笑いでも堪えていたのだろうか。モードレッドはそう思った。
「俺、おかしいか」
「え?」
「どうせ馬鹿が馬鹿みたいな恰好してるなんて思ったんだろ」
言葉を紡ぐ度、モードレッドの頭は熱くなっていった。
「馬鹿にするなら目の前でやってくれ。こそこそするんじゃねえよ」
モードレッドは涙を堪えるので必死だったが、対する立香は呆気に取られているようだった。
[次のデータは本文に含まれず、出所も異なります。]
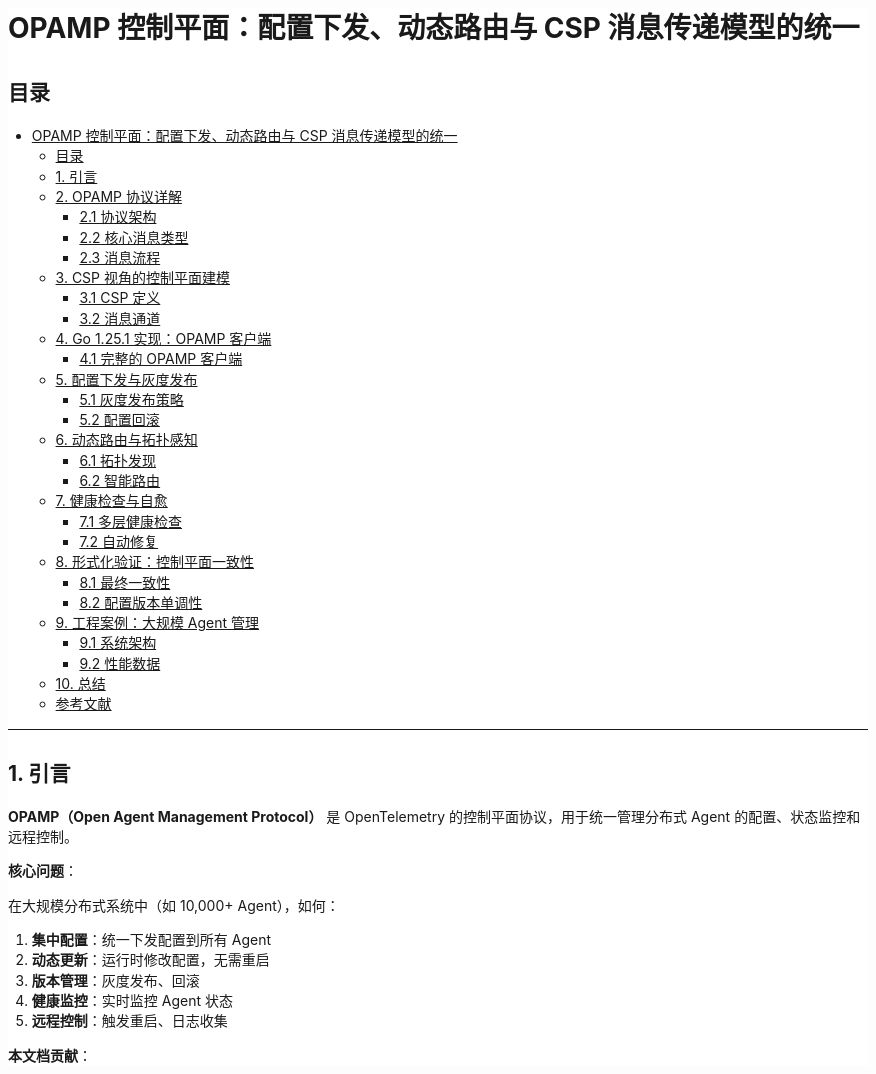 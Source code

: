 # OPAMP 控制平面：配置下发、动态路由与 CSP 消息传递模型的统一

## 目录

- [OPAMP 控制平面：配置下发、动态路由与 CSP 消息传递模型的统一](#opamp-控制平面配置下发动态路由与-csp-消息传递模型的统一)
  - [目录](#目录)
  - [1. 引言](#1-引言)
  - [2. OPAMP 协议详解](#2-opamp-协议详解)
    - [2.1 协议架构](#21-协议架构)
    - [2.2 核心消息类型](#22-核心消息类型)
    - [2.3 消息流程](#23-消息流程)
  - [3. CSP 视角的控制平面建模](#3-csp-视角的控制平面建模)
    - [3.1 CSP 定义](#31-csp-定义)
    - [3.2 消息通道](#32-消息通道)
  - [4. Go 1.25.1 实现：OPAMP 客户端](#4-go-1251-实现opamp-客户端)
    - [4.1 完整的 OPAMP 客户端](#41-完整的-opamp-客户端)
  - [5. 配置下发与灰度发布](#5-配置下发与灰度发布)
    - [5.1 灰度发布策略](#51-灰度发布策略)
    - [5.2 配置回滚](#52-配置回滚)
  - [6. 动态路由与拓扑感知](#6-动态路由与拓扑感知)
    - [6.1 拓扑发现](#61-拓扑发现)
    - [6.2 智能路由](#62-智能路由)
  - [7. 健康检查与自愈](#7-健康检查与自愈)
    - [7.1 多层健康检查](#71-多层健康检查)
    - [7.2 自动修复](#72-自动修复)
  - [8. 形式化验证：控制平面一致性](#8-形式化验证控制平面一致性)
    - [8.1 最终一致性](#81-最终一致性)
    - [8.2 配置版本单调性](#82-配置版本单调性)
  - [9. 工程案例：大规模 Agent 管理](#9-工程案例大规模-agent-管理)
    - [9.1 系统架构](#91-系统架构)
    - [9.2 性能数据](#92-性能数据)
  - [10. 总结](#10-总结)
  - [参考文献](#参考文献)

---

## 1. 引言

**OPAMP（Open Agent Management Protocol）** 是 OpenTelemetry 的控制平面协议，用于统一管理分布式 Agent 的配置、状态监控和远程控制。

**核心问题**：

在大规模分布式系统中（如 10,000+ Agent），如何：

1. **集中配置**：统一下发配置到所有 Agent
2. **动态更新**：运行时修改配置，无需重启
3. **版本管理**：灰度发布、回滚
4. **健康监控**：实时监控 Agent 状态
5. **远程控制**：触发重启、日志收集

**本文档贡献**：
そして訳が分からないというように首を横に振ると、少し照れながら話し始めた。
「馬鹿になんかしてないよ。ただその恰好で……」
立香の頬はほんのりと赤くなっていた。
「あんまり出歩いて欲しくない」
立香は目を硬くつぶった。
その様子に、モードレッドは動揺した。
「いやいやいや!!
カルデアにゃもっと際どいの着てる奴いるし、お前さんいつもセクハラしてる癖に何恥ずかしがってんだ!?」
モードレッドが怒鳴ると、立香も負けじと怒鳴り返した。
「あんたが痴女みたいな恰好してるからって言ってるでしょ!?
大体何よ!!
それじゃあモードレッドは私にセクハラして欲しくてそんな服着てるわけ!?」
「何でそうなる!?
お前は馬鹿だ!!」
「馬鹿って言った方が馬鹿よ!!」
「うるせえ!!馬鹿はお前だ!!
俺が何着ようが俺の勝手だろうが!!」
激しい罵倒の応酬。
最後のモードレッドの言葉を聞いて立香は──。
モードレッドの身体を強く抱き締めた。
「え?」
予想外の反応にモードレッドの口から驚きが漏れる。
そんな彼女なんてお構いなしに立香は怒鳴り散らした。
「私以外の他の人に見せたくないの!!
言わなくても分かりなさいよ。この、馬鹿……!!」
その言葉にモードレッドはたじたじだった。
「あ、いや。
馬鹿。こんなの他の奴らに聞かれたらどうすんだ」
「知らない。モードレッドのせいだもん」
結局最終的に根負けしたのはモードレッドの方だった。
「……分かった。分かったから引っ付くな。流石に苦しい」
「……ごめん」
言いたいことを言い合って、二人の頭はいつも通りの平静に戻っていた。
「なんか、怒鳴ったりして悪かったな。
でもお前も悪いんだぞ。何も言わずに逃げられたら俺だって傷付く」
「……逃げなかったら許してくれる?」
「ああ」
「それじゃあキスしても良い?」
モードレッドは噴き出しそうになった。
「ふざけてんのか?
というか本気でもこの雰囲気で言うか?」
「逃げなければ許してくれるんでしょ?
だったら私は自分の気持ちから逃げない」
立香は真っ直ぐモードレッドを見つめた。
「私はモードレッドのことが大好き」
そう言うと立香は下を向いた。
「……気持ち悪いかな」
「そんなことない」
モードレッドが言った。
「けど色々順番が滅茶苦茶なんだよ」
立香をそっと自分の方へ寄せて、耳元で優しく囁いた。
「マスターが、いや。
立香のことが好きだ」
「うん。私も」
モードレッドが立香に額を近付ける。
「キスせがんでたよな。
……どうする?やめるなら今のうちだぞ」
「やめない」
「俺なんかで本当にいいのか?」
「モードレッドじゃなきゃ嫌だ」
最後の確認を済ませ、モードレッドは立香の唇を奪った。
二人が口を付けていた時間はほんの数秒にも満たなかった。しかしそれは、親愛よりも深い情を確かめるのには十分だった。
見つめ合いながら、立香とモードレッドは幸せいっぱいに微笑んだ。
モーさん関連はどういう訳か筆が進むなぁと思って、よくよく思い出してみたら一番最初に手に入れた星5だった。